La construction d’une industrie des renouvelables, un défi indispensable pour l’adaptation au changement climatique
Les énergies renouvelables prennent une part de plus importante dans le mix électrique européen, Emmanuel Hache explique "les énergies renouvelables, si on ajoute l'hydro-électricité à la génération d'électricité à base de solaire et d'éolien, représentent environ 32 % et si on rajoute la production d'électricité nucléaire, on est autour de 53 % en Europe.
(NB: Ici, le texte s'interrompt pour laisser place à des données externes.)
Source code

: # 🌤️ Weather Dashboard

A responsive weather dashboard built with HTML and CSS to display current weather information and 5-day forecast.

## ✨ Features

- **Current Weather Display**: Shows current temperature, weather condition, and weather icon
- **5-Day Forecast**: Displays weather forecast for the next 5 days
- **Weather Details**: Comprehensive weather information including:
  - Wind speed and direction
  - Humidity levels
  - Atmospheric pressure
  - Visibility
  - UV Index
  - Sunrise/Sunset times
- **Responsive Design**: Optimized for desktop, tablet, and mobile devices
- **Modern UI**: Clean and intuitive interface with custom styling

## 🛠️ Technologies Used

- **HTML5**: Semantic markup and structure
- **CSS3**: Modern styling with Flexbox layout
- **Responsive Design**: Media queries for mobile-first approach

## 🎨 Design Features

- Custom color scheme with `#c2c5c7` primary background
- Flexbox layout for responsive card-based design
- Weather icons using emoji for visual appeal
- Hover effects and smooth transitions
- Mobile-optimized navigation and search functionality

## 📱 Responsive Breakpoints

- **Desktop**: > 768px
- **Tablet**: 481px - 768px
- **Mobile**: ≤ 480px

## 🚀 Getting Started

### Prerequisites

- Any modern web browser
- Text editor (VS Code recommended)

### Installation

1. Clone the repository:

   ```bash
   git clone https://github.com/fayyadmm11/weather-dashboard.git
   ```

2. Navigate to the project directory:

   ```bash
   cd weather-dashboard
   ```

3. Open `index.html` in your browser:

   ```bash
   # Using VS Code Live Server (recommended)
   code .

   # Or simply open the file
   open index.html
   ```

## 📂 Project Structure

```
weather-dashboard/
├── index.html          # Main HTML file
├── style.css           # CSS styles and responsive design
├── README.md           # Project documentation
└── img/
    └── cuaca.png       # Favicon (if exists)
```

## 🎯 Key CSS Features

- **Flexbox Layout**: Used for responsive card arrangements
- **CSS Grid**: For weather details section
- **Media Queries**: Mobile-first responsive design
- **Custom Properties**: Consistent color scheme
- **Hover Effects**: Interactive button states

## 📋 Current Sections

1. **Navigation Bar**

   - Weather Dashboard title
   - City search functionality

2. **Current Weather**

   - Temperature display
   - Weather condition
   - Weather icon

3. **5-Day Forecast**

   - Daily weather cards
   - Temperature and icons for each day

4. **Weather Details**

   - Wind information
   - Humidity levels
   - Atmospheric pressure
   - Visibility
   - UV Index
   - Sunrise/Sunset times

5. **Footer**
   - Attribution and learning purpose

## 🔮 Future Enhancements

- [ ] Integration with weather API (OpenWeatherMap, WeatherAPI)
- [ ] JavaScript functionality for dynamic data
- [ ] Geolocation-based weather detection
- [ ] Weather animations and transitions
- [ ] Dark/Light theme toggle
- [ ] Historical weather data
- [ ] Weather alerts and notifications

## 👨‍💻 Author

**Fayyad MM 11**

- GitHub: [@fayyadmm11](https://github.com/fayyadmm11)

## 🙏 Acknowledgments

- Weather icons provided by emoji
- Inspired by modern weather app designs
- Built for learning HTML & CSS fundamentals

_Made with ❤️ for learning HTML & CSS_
On a une progression assez continue de la production d'électricité à base d'énergies renouvelables en Europe et on constate une accélération, notamment en raison de la question climatique, mais aussi depuis février 2022 avec la guerre en Ukraine qui est un profond catalyseur d'investissement et d'amélioration dans les énergies renouvelables". En France, les investissements dans ces énergies ont évolué, Philippe Quirion le précise "la France a été un pays relativement pionnier dans le développement du solaire et de l'éolien dans les années 60 et 70, et ensuite, il y a eu un grand coup d'arrêt dû au fait que la France a mis la priorité sur l'énergie nucléaire. Aujourd'hui, la France accélère en particulier sur le développement de l'éolien maritime, avec la construction d'usines et l'installation de parcs sur le pourtour atlantique et à terme méditerranéen. La mise en service tout premier parc éolien complet a eu lieu en novembre 2022 à Saint Nazaire. Sachant que le premier parc éolien date de 1991 au Danemark, on voit que la France commence à rattraper son retard. Concernant le solaire/photovoltaïque, on a des annonces de constructions d'usine, en particulier à Fos-sur-Mer, à l'horizon 2026 on aurait des capacités très importantes de production de panneaux en France. Quant à savoir ce que l'on va installer sur le territoire, l'obstacle n'est pas tant économique, il est réglementaire ou législatif".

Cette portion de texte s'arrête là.